It is proposed that JANET(UK) will act as a brokerage both within the sector and between the sector and

commercial suppliers. JANET(UK) already has the majority of the core competencies required in this area,

already acting as an intermediary and operational partner for the sector. As a trusted infrastructure provider

the JANET(UK) brand can be effectively leveraged to deliver a more coordinated, rapid, and reliable

implementation than other alternatives such as creating a new organization. Requests for JANET(UK) to take

the role as trusted broker in this area have been voiced by members of the community, such as Loughborough

University, therefore this direction would be responding to the expressed needs of the community. With

respect to data centre services JANET(UK) would thus fulfill the following remit:

1. Change Consultancy – the expertise to work with institutions (or groups of institutions), assisting in

identifying, planning and migrating services, ensuring organisations are culturally and technically

ready to adopt new services;

2. Service and Operational Management – ensuring the effective operational delivering of leading-edge

data centre services from providers to institutions, developing services in line with defined strategies

and operating such activities as ensuring delivery of service level agreements. 24x7 support for all

services.

3. Subject and Technical Expertise –Sharing best practice, providing access to subject matter experts in

the area of delivering technology solutions to the HEI community, these would include, server and

storage technology, IT service management, data centre facility management, IT security etc.
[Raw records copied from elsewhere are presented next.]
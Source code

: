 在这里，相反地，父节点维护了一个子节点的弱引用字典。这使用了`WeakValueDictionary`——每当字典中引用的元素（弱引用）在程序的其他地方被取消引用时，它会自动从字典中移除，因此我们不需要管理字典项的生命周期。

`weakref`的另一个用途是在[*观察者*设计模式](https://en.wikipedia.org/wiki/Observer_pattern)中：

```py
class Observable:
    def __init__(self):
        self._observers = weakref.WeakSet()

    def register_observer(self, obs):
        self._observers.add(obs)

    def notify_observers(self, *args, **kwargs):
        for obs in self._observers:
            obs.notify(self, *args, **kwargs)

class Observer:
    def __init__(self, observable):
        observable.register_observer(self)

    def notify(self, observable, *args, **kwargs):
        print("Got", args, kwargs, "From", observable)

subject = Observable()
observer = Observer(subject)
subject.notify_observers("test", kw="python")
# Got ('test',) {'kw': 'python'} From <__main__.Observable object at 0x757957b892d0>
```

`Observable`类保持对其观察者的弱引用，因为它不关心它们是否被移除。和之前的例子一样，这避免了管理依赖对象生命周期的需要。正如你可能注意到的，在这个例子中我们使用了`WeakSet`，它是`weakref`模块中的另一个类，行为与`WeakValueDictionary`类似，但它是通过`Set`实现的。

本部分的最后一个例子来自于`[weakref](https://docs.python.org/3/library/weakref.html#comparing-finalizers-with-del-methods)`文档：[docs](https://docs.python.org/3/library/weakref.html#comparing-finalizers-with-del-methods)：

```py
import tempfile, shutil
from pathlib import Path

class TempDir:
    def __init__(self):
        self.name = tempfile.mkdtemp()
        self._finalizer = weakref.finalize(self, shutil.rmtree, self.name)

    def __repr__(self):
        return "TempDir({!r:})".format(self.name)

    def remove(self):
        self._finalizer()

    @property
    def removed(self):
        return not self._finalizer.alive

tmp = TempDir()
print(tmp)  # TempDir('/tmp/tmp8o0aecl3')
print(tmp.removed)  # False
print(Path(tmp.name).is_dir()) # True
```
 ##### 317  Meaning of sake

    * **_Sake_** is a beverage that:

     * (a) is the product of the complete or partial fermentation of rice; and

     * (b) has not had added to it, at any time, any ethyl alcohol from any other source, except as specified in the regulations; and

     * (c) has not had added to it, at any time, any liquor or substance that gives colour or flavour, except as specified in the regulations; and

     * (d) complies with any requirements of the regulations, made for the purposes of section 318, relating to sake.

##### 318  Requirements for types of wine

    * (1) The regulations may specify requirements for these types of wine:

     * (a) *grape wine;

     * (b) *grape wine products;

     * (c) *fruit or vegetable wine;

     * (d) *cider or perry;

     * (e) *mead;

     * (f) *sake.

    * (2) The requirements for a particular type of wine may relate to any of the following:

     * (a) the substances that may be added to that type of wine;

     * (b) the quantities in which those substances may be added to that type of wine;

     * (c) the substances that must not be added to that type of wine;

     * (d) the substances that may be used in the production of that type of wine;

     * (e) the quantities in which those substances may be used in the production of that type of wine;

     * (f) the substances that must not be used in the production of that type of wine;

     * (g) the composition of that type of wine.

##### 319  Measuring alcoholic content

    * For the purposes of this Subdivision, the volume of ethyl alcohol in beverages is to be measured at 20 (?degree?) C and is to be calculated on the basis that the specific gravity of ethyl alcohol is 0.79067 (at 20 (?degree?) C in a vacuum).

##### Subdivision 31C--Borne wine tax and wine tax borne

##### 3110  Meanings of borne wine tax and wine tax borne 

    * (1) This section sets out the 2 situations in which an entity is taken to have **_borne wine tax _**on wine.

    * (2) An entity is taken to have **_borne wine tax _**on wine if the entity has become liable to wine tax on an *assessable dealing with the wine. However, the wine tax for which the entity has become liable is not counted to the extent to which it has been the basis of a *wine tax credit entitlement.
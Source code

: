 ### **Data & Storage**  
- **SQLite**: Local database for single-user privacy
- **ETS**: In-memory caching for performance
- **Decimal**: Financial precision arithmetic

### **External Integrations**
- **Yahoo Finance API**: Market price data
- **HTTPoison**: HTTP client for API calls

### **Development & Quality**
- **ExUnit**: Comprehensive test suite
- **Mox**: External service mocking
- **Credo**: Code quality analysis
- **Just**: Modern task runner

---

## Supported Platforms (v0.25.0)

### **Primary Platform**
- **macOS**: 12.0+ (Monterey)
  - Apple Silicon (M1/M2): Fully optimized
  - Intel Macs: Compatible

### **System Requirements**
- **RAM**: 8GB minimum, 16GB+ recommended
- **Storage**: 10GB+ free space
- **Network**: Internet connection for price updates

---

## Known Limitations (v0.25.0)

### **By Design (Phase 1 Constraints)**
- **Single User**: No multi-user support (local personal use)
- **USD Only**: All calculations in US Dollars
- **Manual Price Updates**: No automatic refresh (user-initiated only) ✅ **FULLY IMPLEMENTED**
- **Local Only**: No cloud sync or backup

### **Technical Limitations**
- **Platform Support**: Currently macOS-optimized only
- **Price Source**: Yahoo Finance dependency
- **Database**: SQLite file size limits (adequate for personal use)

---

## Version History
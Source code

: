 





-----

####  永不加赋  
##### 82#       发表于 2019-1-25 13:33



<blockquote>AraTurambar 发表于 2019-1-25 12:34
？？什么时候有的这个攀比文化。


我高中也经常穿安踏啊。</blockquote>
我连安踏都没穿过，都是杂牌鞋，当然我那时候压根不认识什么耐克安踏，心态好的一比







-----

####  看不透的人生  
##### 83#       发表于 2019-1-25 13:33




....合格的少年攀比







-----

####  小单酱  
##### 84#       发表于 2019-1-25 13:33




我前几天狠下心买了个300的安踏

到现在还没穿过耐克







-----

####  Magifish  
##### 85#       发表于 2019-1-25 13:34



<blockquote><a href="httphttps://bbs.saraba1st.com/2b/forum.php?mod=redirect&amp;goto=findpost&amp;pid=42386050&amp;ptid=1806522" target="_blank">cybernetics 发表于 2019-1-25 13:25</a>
Being a

centre of excellence, delivering the knowledge and expertise to the sector, dedicated to improving

and delivering leading edge services;

4. Acquisition and Procurement – maximizing purchasing power, acting as an intelligent customer

taking the needs of the sector and organisations to the commercial market, achieving the best results

through aggregation of demand and intelligent purchasing or if required, by new build facilities.

The engagement is likely to be similar to the existing JANET(UK) model and is depicted below.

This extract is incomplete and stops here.